Il vissuto, ciò che è stato, ciò che gli avi, senza neanche scavare tanto lontano nel tempo, hanno sentito sulla loro pelle, oggi, irrimediabilmente, non interessa. O se così fosse, non è tangibile l’attenzione riposta, da parte del mezzo televisivo, nei confronti di questa importante fonte, che, a livello di completezza, è maggiore rispetto alle altre, se dessimo vita ad una sorta di numerico paragone. Un conto è farsi raccontare un episodio o un evento, di qualsiasi tipologia drammaticità - qualora, ammesso e non concesso, che esista una scala graduata che ne permetta la differenziazione -, da chi l’ha visto con i propri occhi, di chi l’ha vissuto con le proprie emozioni, un altro è ipotizzare come netta e precisa trascrizione di ciò che è avvenuto ciò che è raccontato e scritto in altri lidi. Tuttavia, la televisione sembra fare della storia solamente un altro dei suoi mezzi per intrattenere il pubblico in attesa di una trasmissione migliore, usandola solamente da un punto di vista commerciale e facendo così disperdere parte della sua incredibile preziosità, sciolta come neve al sole. Usiamo, però, chiarezza, come nostro solito, ricorrendo ad opportuni esempio.

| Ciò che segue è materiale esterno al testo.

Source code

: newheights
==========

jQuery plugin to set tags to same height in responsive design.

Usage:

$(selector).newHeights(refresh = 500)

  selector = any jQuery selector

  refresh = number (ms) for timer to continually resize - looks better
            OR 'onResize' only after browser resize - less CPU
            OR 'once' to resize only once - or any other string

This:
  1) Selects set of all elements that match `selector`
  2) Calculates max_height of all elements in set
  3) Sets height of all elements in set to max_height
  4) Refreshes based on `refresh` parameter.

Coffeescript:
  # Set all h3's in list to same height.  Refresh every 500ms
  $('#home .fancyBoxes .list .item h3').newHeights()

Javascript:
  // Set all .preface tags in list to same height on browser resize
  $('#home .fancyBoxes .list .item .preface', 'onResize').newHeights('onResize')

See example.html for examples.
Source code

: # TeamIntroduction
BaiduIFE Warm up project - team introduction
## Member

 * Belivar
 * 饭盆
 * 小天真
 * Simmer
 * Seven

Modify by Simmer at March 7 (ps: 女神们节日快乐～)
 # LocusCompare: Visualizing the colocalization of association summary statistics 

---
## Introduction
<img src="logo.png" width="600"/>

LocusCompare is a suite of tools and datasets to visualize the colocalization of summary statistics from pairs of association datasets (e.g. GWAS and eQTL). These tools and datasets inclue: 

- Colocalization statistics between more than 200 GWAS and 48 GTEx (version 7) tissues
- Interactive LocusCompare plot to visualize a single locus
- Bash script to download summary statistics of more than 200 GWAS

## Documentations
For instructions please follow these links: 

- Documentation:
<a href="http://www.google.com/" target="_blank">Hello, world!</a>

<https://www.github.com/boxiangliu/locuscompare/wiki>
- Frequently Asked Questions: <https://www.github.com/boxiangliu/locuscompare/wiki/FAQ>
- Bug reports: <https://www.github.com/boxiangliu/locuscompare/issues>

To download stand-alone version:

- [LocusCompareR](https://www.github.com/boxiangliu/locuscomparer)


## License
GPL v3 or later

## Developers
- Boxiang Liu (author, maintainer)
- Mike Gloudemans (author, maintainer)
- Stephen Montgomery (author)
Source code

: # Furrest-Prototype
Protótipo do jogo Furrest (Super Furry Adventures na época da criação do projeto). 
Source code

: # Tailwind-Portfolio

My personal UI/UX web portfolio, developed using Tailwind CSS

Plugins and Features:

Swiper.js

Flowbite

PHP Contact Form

Ogni 27 gennaio, Giornata della Memoria, non manca l’apposito approfondimento su ciò che è stato l’Olocausto e su quello che ha provocato, che è sulla bocca e nella mente di tutti. E non manca neanche la messa in onda di film attinenti all’argomento – quest’anno, ad esempio, è stato trasmesso, da Rete4, Schindler’s List -. Continuiamo: ogni 2 giugno l’anniversario della Repubblica Italiana è d’obbligo trasmetterla su RaiUno, e ogni volta ottiene ottimi ascolti, testimonianza di come la ricorrenza è, apparentemente, sentita. E come questi due, tanti altri esempi possono essere offerti. Quello che strania è un dubbio sempre maggiormente pesante: in questi casi, il ricordo è vissuto con lo spirito giusto o pedissequamente affinché ci si possa aggregare alla massa e al sentire comune? Mi spiego: gli eventi che ricorrono nel corso di un anno sono tanti e tutti importanti, ognuno per la peculiarietà che lo contraddistingue. La platea televisiva, al di là del fatto che il mezzo ce lo ricorda o meno, li vive, li sente? In tutto ciò è stato messo per un attimo da parte il come tali circostanze sono trattate. Quasi come se fossero regole da seguire, forzatamente, senza l’animo con il quale bisognerebbe invece fare. Non regole, ma momenti di ricordo, attimi di sfoggio di memoria storica. Ciò rientra nell’ottica secondo cui lo stesso tubo catodico ci riempie di informazioni e smentite che “provvedono” alla cancellazione della stessa memoria. Una faziosità tesa ai limiti dell’assurdo che offrono tutto e il contrario di tutto, creando una "non condivisione" nella visione storica e l’azzeramento di quel sentire comune, difettando, così, di un agognato rispetto che è doveroso, in questi casi più che in altri.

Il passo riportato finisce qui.